Spring begins today, and the ancient spring/New Year's festival of Nowruz, common to Iran and to peoples whose culture derives from Ancient Persia one way or another — Iranians and Kurds and Turks and Azeris and Afghans, a great many Central Asians, some Balkan Muslims, Syrian Alawites and Turkish Alevis, the diasporas of all of the above, and Zoroastrians and Baha'is wherever they reside — it is the New Year (in the Iranian Solar reckoning, 1392). Today is the actual equinox, when many will celebrate; tomorrow is officially the first of Farvardin in the Persian calendar, and thus the "official" date.
Haft Sin table, where the table is spread with seven items starting with the letter "s" (sin) has its roots in an earlier Haft chin of pre-Islamic times. There is an older version, which includes items such as a mirror and a fish in water (still used by Zoroastrians and others: left), and a newer version with mostly seeds and foodstuffs, more common today (below right).
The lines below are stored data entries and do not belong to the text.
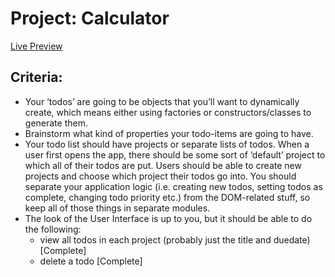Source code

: # Project: Calculator

[Live Preview](https://jincrypt.github.io/TOP-ToDo-List/)

## Criteria:
* Your ‘todos’ are going to be objects that you’ll want to dynamically create, which means either using factories or constructors/classes to generate them.
* Brainstorm what kind of properties your todo-items are going to have. 
* Your todo list should have projects or separate lists of todos. When a user first opens the app, there should be some sort of ‘default’ project to which all of their todos are put. Users should be able to create new projects and choose which project their todos go into.
You should separate your application logic (i.e. creating new todos, setting todos as complete, changing todo priority etc.) from the DOM-related stuff, so keep all of those things in separate modules.
* The look of the User Interface is up to you, but it should be able to do the following:
  * view all todos in each project (probably just the title and duedate) [Complete]
  * delete a todo   [Complete]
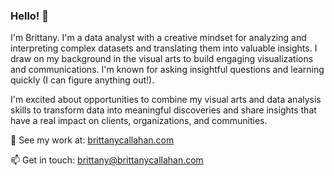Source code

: ### Hello! 👋

I'm Brittany. I'm a data analyst with a creative mindset for analyzing and interpreting complex datasets and translating them into valuable insights. I draw on my background in the visual arts to build engaging visualizations and communications. I'm known for asking insightful questions and learning quickly (I can figure anything out!).

I'm excited about opportunities to combine my visual arts and data analysis skills to transform data into meaningful discoveries and share insights that have a real impact on clients, organizations, and communities.

🎨 See my work at: [brittanycallahan.com](https://brittanycallahan.com)

📫 Get in touch: [brittany@brittanycallahan.com](mailto:brittany@brittanycallahan.com)
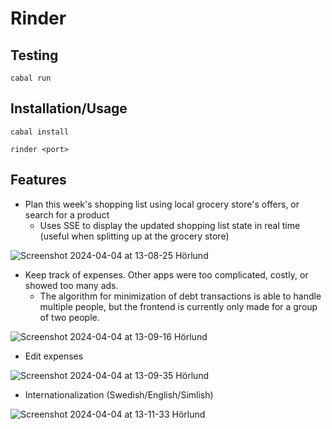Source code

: # Rinder

## Testing

`cabal run`

## Installation/Usage

`cabal install` 

`rinder <port>`

## Features

- Plan this week's shopping list using local grocery store's offers, or search for a product
  - Uses SSE to display the updated shopping list state in real time (useful when splitting up at the grocery store)

![Screenshot 2024-04-04 at 13-08-25 Hörlund](https://github.com/olaberglund/rinder/assets/64544704/65a0c4fa-76a1-46a2-955c-32e21190f492)

- Keep track of expenses. Other apps were too complicated, costly, or showed too many ads.
  - The algorithm for minimization of debt transactions is able to handle multiple people, but the frontend is currently only made for a group of two people.

![Screenshot 2024-04-04 at 13-09-16 Hörlund](https://github.com/olaberglund/rinder/assets/64544704/8f9a8278-8ecc-45f0-8bfe-0f32f37d0b4c)

- Edit expenses

![Screenshot 2024-04-04 at 13-09-35 Hörlund](https://github.com/olaberglund/rinder/assets/64544704/8e2351ec-0aa1-4d85-8f43-4214eb67fb73)

- Internationalization (Swedish/English/Simlish)

![Screenshot 2024-04-04 at 13-11-33 Hörlund](https://github.com/olaberglund/rinder/assets/64544704/74c4f785-ee8d-43ab-9309-0446a8916f5e)
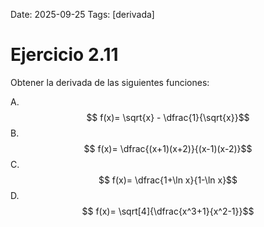 Date: 2025-09-25
Tags: [derivada]

# Ejercicio 2.11

 
Obtener la derivada de las siguientes funciones:

A.   $$ f(x)= \sqrt{x} - \dfrac{1}{\sqrt{x}}$$ 
B.   $$ f(x)=  \dfrac{(x+1)(x+2)}{(x-1)(x-2)}$$ 
C.   $$ f(x)=  \dfrac{1+\ln x}{1-\ln x}$$ 
D.   $$ f(x)=  \sqrt[4]{\dfrac{x^3+1}{x^2-1}}$$ 
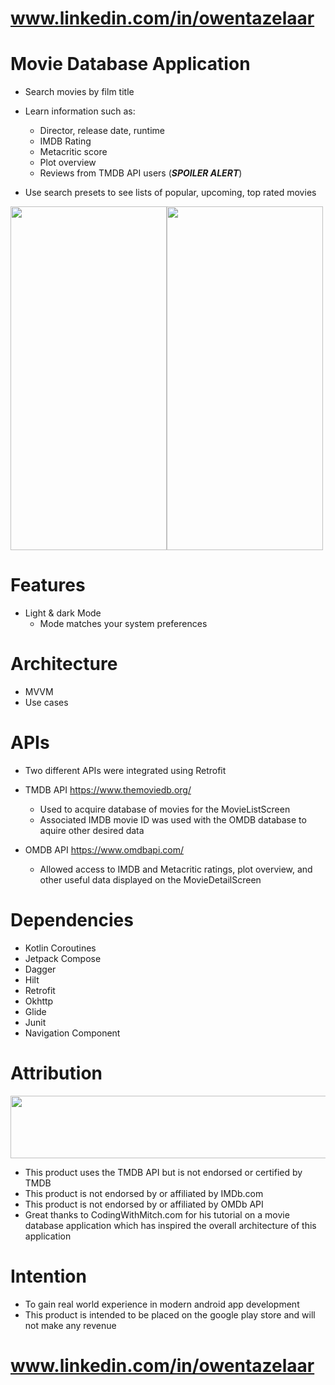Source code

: # www.linkedin.com/in/owentazelaar
# Movie Database Application

- Search movies by film title

- Learn information such as:
  - Director, release date, runtime
  - IMDB Rating
  - Metacritic score
  - Plot overview
  - Reviews from TMDB API users (***SPOILER ALERT***)

- Use search presets to see lists of popular, upcoming, top rated movies

<img src="https://user-images.githubusercontent.com/98372611/221631977-e1e4fda2-9aad-4736-a5b3-2ae35a835e68.png" width="250" height="550"><img src="https://user-images.githubusercontent.com/98372611/221631989-bf245f37-a128-40f3-b1f8-86415b809ee0.png" width="250" height="550">

# Features
- Light & dark Mode
  - Mode matches your system preferences

# Architecture
- MVVM
- Use cases

# APIs
- Two different APIs were integrated using Retrofit

- TMDB API https://www.themoviedb.org/
  - Used to acquire database of movies for the MovieListScreen
  - Associated IMDB movie ID was used with the OMDB database to aquire other desired data

- OMDB API https://www.omdbapi.com/
  - Allowed access to IMDB and Metacritic ratings, plot overview, and other useful data displayed on the MovieDetailScreen

# Dependencies
- Kotlin Coroutines
- Jetpack Compose
- Dagger
- Hilt
- Retrofit
- Okhttp
- Glide
- Junit
- Navigation Component

# Attribution
<img src="https://www.themoviedb.org/assets/2/v4/logos/v2/blue_long_1-8ba2ac31f354005783fab473602c34c3f4fd207150182061e425d366e4f34596.svg" width="550" height="100">

- This product uses the TMDB API but is not endorsed or certified by TMDB
- This product is not endorsed by or affiliated by IMDb.com
- This product is not endorsed by or affiliated by OMDb API
- Great thanks to CodingWithMitch.com for his tutorial on a movie database application which has inspired
the overall architecture of this application

# Intention
- To gain real world experience in modern android app development
- This product is intended to be placed on the google play store and will not make any revenue

# www.linkedin.com/in/owentazelaar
But given the growing confrontation with Iran over its alleged nuclear program, the coincidence of the tenth annversary of the war with Iraq (when a war over a nonexistent WMD capability led to a decade of disorder), and President Obama's visit to Israel (main cheerleader for pressure on Iran), I thought it might be time for a simple reminder: Nowruz, though usually translated as, and equivalent to, "New Year," does not in fact mean "New Year": it literally means "New Day."
To Americans, Israelis, Iranians and all who mark Nowruz, Nowruz Mobarak: may all of us find in this year a New Day.